Ciência

Novo medicamento tratou o cancro do ex-presidente dos EUA

O ex-presidente dos EUA, Jimmy Carter, anunciou no domingo que o seu último exame ao cérebro não mostrou nenhum sinal de câncro, poucos meses depois de revelar que tinha sido diagnosticado com melanoma, que se espalhou a partir do seu fígado para o cérebro.

Carter estava a ser tratado com um medicamento chamado Keytruda que utiliza o sistema imunitário para lutar contra as células cancerosas. Keytruda, feito pela empresa farmacêutica Merck, foi originalmente aprovado pela FDA em setembro de 2014 para tratar o melanoma, uma forma mortal de câncro de pele que também pode aparecer noutros órgãos do corpo, como no caso de Carter.

Alguém com melanoma, tem certas proteínas, chamadas PD-1, que fazem parar o sistema imunitário na luta contra as células cancerosas. Keytruda funciona por ficar no caminho destas proteínas, permitindo que o sistema imunitário possa aceder às células cancerosas. De seguida, com a ajuda da quimioterapia, que serve para encolher tumores por matar células cancerosas, cura a doença.

O medicamento é utilizado por via intravenosa a cada três semanas, e custa cerca de 12500 dólares por mês (cerca de 11500 euros). Keytruda, que foi aprovado para o tratamento de uma forma de câncro de pulmão em outubro, também está sendo explorado para tratar uma série de outros tipos de câncro, incluindo cabeça e pescoço, mama e cancros da bexiga e linfoma de Hodgkin. Não é o primeiro medicamento de imunoterapia do cancro. Os cientistas têm explorado o sistema imunitário para combater células cancerosas durante décadas como uma alternativa à quimioterapia, terapia de radiação, e cirurgia.

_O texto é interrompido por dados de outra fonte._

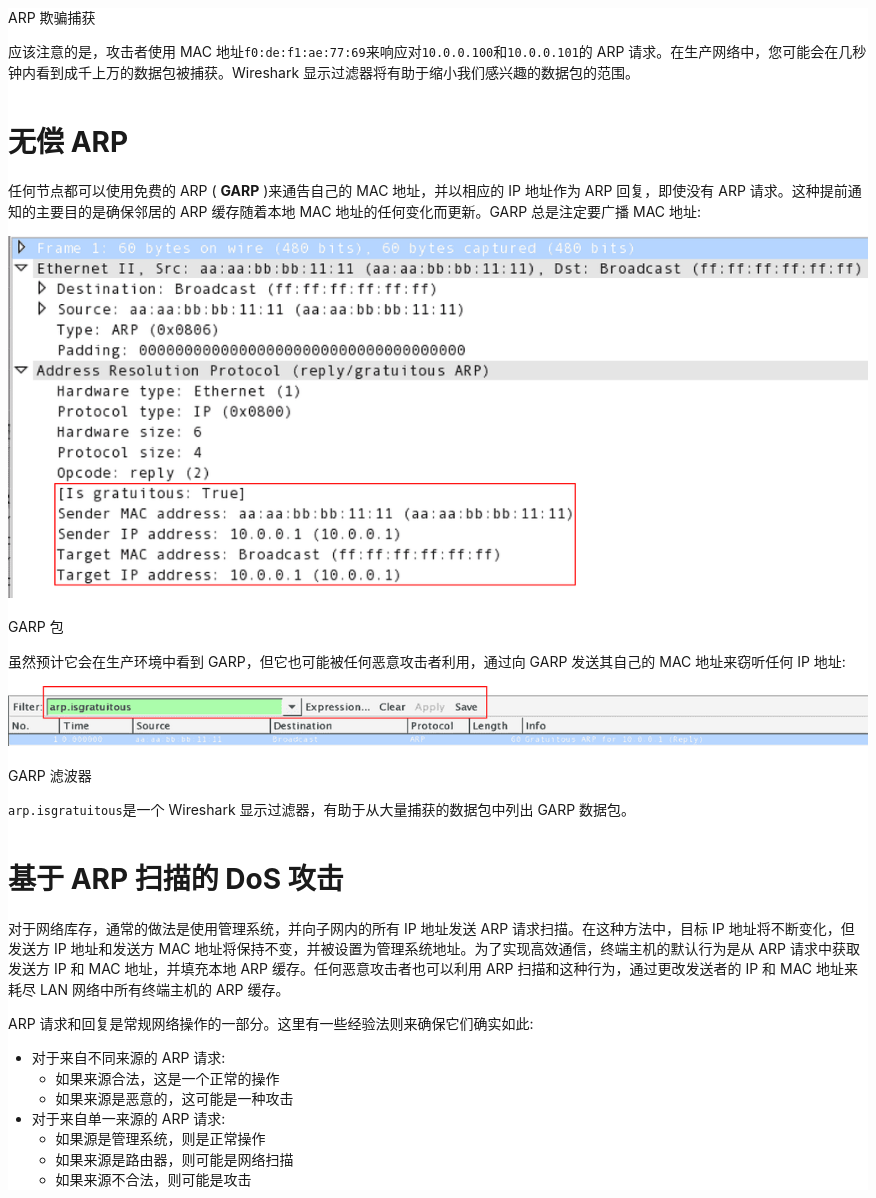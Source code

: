 ARP 欺骗捕获

应该注意的是，攻击者使用 MAC 地址`f0:de:f1:ae:77:69`来响应对`10.0.0.100`和`10.0.0.101`的 ARP 请求。在生产网络中，您可能会在几秒钟内看到成千上万的数据包被捕获。Wireshark 显示过滤器将有助于缩小我们感兴趣的数据包的范围。

# 无偿 ARP

任何节点都可以使用免费的 ARP ( **GARP** )来通告自己的 MAC 地址，并以相应的 IP 地址作为 ARP 回复，即使没有 ARP 请求。这种提前通知的主要目的是确保邻居的 ARP 缓存随着本地 MAC 地址的任何变化而更新。GARP 总是注定要广播 MAC 地址:

![](img/9bc94231-6501-40b3-a378-d30104465875.png)

GARP 包

虽然预计它会在生产环境中看到 GARP，但它也可能被任何恶意攻击者利用，通过向 GARP 发送其自己的 MAC 地址来窃听任何 IP 地址:

![](img/2ad02819-c636-4096-986f-efad9d9c461d.png)

GARP 滤波器

`arp.isgratuitous`是一个 Wireshark 显示过滤器，有助于从大量捕获的数据包中列出 GARP 数据包。

# 基于 ARP 扫描的 DoS 攻击

对于网络库存，通常的做法是使用管理系统，并向子网内的所有 IP 地址发送 ARP 请求扫描。在这种方法中，目标 IP 地址将不断变化，但发送方 IP 地址和发送方 MAC 地址将保持不变，并被设置为管理系统地址。为了实现高效通信，终端主机的默认行为是从 ARP 请求中获取发送方 IP 和 MAC 地址，并填充本地 ARP 缓存。任何恶意攻击者也可以利用 ARP 扫描和这种行为，通过更改发送者的 IP 和 MAC 地址来耗尽 LAN 网络中所有终端主机的 ARP 缓存。

ARP 请求和回复是常规网络操作的一部分。这里有一些经验法则来确保它们确实如此:

*   对于来自不同来源的 ARP 请求:
    *   如果来源合法，这是一个正常的操作
    *   如果来源是恶意的，这可能是一种攻击
*   对于来自单一来源的 ARP 请求:
    *   如果源是管理系统，则是正常操作
    *   如果来源是路由器，则可能是网络扫描
    *   如果来源不合法，则可能是攻击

Mas leva muito tempo para os tratamentos serem eficazes em seres humanos. Na segunda-feira, a Merck também anunciou que deu início a dois ensaios de fase finais que utilizem Keytruda em doentes com mieloma múltiplo, um tipo de cancro do sangue que afeta um tipo de glóbulos brancos chamados de células de plasma . Em novembro, a FDA aprovou três medicamentos para múltiplos mielomas, incluindo um outro medicamento de imunoterapia contra o câncro chamado  Empliciti.